◆ TASK ◆
For this exercise, write out each entry below exactly, omitting the images.

Stored items from a collection:

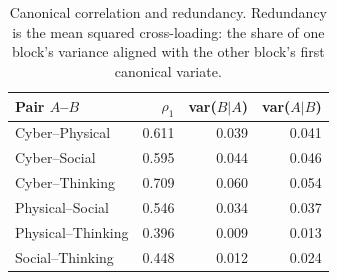\begin{table}[!t]
\caption{Canonical correlation and redundancy. Redundancy is the mean squared
cross-loading: the share of one block's variance aligned with the other block's
first canonical variate.}
\label{tab:redundancy}
\centering
\begin{tabular}{lrrr}
\toprule
Pair $A$--$B$ & $\rho_1$ & var($B|A$) & var($A|B$) \\
\midrule
Cyber--Physical & 0.611 & 0.039 & 0.041 \\
Cyber--Social & 0.595 & 0.044 & 0.046 \\
Cyber--Thinking & 0.709 & 0.060 & 0.054 \\
Physical--Social & 0.546 & 0.034 & 0.037 \\
Physical--Thinking & 0.396 & 0.009 & 0.013 \\
Social--Thinking & 0.448 & 0.012 & 0.024 \\
\bottomrule
\end{tabular}
\end{table}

◆ RESULT OF THIS EXERCISE ◆
\begin{table}[!t]
\caption{Canonical correlation and redundancy. Redundancy is the mean squared
cross-loading: the share of one block's variance aligned with the other block's
first canonical variate.}
\label{tab:redundancy}
\centering
\begin{tabular}{lrrr}
\toprule
Pair $A$--$B$ & $\rho_1$ & var($B|A$) & var($A|B$) \\
\midrule
Cyber--Physical & 0.611 & 0.039 & 0.041 \\
Cyber--Social & 0.595 & 0.044 & 0.046 \\
Cyber--Thinking & 0.709 & 0.060 & 0.054 \\
Physical--Social & 0.546 & 0.034 & 0.037 \\
Physical--Thinking & 0.396 & 0.009 & 0.013 \\
Social--Thinking & 0.448 & 0.012 & 0.024 \\
\bottomrule
\end{tabular}
\end{table}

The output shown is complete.